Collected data
=-=-=

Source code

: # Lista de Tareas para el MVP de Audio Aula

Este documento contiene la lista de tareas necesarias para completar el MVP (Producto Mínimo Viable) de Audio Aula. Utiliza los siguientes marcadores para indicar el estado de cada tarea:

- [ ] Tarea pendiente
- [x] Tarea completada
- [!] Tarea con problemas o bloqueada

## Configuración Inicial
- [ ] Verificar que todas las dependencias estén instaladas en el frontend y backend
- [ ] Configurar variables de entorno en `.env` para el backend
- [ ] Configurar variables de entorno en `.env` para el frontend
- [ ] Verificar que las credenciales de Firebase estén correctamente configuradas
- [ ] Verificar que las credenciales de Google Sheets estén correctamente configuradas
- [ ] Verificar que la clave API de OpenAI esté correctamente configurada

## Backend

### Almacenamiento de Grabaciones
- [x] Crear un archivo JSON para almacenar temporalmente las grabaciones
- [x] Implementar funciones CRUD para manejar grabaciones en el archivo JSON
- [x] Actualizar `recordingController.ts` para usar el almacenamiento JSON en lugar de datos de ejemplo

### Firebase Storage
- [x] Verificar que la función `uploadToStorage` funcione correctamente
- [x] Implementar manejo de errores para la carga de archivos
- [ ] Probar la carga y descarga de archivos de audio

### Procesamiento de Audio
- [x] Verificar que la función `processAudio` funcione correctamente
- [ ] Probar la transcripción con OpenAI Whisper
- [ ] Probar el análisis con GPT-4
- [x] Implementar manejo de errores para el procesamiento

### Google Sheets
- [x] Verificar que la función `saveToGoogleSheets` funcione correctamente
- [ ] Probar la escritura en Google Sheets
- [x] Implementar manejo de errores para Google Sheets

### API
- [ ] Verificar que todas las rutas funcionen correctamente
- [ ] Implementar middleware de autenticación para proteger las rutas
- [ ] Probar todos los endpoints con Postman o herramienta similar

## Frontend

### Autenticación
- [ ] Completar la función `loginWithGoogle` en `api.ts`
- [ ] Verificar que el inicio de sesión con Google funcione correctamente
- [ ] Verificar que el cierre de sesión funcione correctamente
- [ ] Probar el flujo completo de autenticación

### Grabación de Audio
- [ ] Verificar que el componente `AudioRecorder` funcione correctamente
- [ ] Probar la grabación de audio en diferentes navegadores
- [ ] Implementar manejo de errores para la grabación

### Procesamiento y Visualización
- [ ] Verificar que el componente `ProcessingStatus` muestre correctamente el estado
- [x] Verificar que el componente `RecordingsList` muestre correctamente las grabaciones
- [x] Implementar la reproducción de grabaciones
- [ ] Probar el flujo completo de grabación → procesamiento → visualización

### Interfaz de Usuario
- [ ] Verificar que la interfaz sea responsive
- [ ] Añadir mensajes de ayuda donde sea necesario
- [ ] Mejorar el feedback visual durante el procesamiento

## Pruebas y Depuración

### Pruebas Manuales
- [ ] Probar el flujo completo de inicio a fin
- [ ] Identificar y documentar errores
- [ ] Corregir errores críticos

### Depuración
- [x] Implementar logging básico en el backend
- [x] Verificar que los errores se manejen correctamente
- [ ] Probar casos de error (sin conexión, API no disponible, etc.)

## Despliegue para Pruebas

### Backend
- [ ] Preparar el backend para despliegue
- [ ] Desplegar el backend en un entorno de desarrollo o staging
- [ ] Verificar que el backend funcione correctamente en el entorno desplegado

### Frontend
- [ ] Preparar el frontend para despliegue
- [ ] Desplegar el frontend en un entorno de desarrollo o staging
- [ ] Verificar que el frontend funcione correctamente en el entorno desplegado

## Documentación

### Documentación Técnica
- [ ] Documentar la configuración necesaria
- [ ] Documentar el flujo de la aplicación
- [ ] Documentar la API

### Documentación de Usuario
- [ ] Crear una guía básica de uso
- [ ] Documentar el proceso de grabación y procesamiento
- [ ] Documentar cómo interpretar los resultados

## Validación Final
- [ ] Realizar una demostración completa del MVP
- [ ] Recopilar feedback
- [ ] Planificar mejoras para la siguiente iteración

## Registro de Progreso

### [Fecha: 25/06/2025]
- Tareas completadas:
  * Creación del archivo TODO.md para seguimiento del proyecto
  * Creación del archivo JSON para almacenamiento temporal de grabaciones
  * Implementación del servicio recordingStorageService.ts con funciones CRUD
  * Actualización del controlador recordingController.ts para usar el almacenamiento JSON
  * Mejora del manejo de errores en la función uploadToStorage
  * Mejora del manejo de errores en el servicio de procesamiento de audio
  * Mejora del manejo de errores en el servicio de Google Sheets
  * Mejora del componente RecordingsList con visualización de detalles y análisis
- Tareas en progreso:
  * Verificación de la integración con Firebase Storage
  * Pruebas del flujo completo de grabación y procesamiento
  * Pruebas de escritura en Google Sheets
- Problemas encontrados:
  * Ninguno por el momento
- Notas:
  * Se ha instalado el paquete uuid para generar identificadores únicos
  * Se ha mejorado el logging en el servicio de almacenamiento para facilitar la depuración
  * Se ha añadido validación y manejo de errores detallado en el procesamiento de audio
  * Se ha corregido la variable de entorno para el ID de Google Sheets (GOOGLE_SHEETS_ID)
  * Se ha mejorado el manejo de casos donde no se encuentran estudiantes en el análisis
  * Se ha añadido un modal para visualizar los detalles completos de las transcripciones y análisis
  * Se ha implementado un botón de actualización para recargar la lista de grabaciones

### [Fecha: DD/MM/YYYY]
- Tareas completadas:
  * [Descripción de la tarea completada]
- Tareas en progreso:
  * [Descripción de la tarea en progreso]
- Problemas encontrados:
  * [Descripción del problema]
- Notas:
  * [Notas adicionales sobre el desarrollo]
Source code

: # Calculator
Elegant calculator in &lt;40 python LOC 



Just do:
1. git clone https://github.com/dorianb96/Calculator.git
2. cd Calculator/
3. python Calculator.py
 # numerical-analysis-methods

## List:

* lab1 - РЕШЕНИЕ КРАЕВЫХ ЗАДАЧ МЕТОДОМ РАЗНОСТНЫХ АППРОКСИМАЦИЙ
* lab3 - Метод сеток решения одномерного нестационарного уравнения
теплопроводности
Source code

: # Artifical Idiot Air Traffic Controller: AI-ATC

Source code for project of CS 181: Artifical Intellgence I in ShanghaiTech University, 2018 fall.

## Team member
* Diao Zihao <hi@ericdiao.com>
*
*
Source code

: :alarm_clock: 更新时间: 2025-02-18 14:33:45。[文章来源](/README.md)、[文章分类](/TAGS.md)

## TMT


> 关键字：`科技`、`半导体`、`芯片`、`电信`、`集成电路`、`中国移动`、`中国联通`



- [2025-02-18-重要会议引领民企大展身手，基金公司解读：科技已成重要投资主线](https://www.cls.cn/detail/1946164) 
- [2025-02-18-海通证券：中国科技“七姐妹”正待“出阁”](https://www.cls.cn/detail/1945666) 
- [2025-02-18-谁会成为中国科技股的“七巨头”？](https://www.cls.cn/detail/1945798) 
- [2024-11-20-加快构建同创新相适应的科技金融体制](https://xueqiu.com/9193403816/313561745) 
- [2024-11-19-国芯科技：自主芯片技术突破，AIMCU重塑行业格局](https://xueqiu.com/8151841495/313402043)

=-=-=

**About this exercise**
Find the lines in the data that include "componente", then copy each of them.

**Answer space**
- [ ] Verificar que el componente `AudioRecorder` funcione correctamente
- [ ] Verificar que el componente `ProcessingStatus` muestre correctamente el estado
- [x] Verificar que el componente `RecordingsList` muestre correctamente las grabaciones
  * Mejora del componente RecordingsList con visualización de detalles y análisis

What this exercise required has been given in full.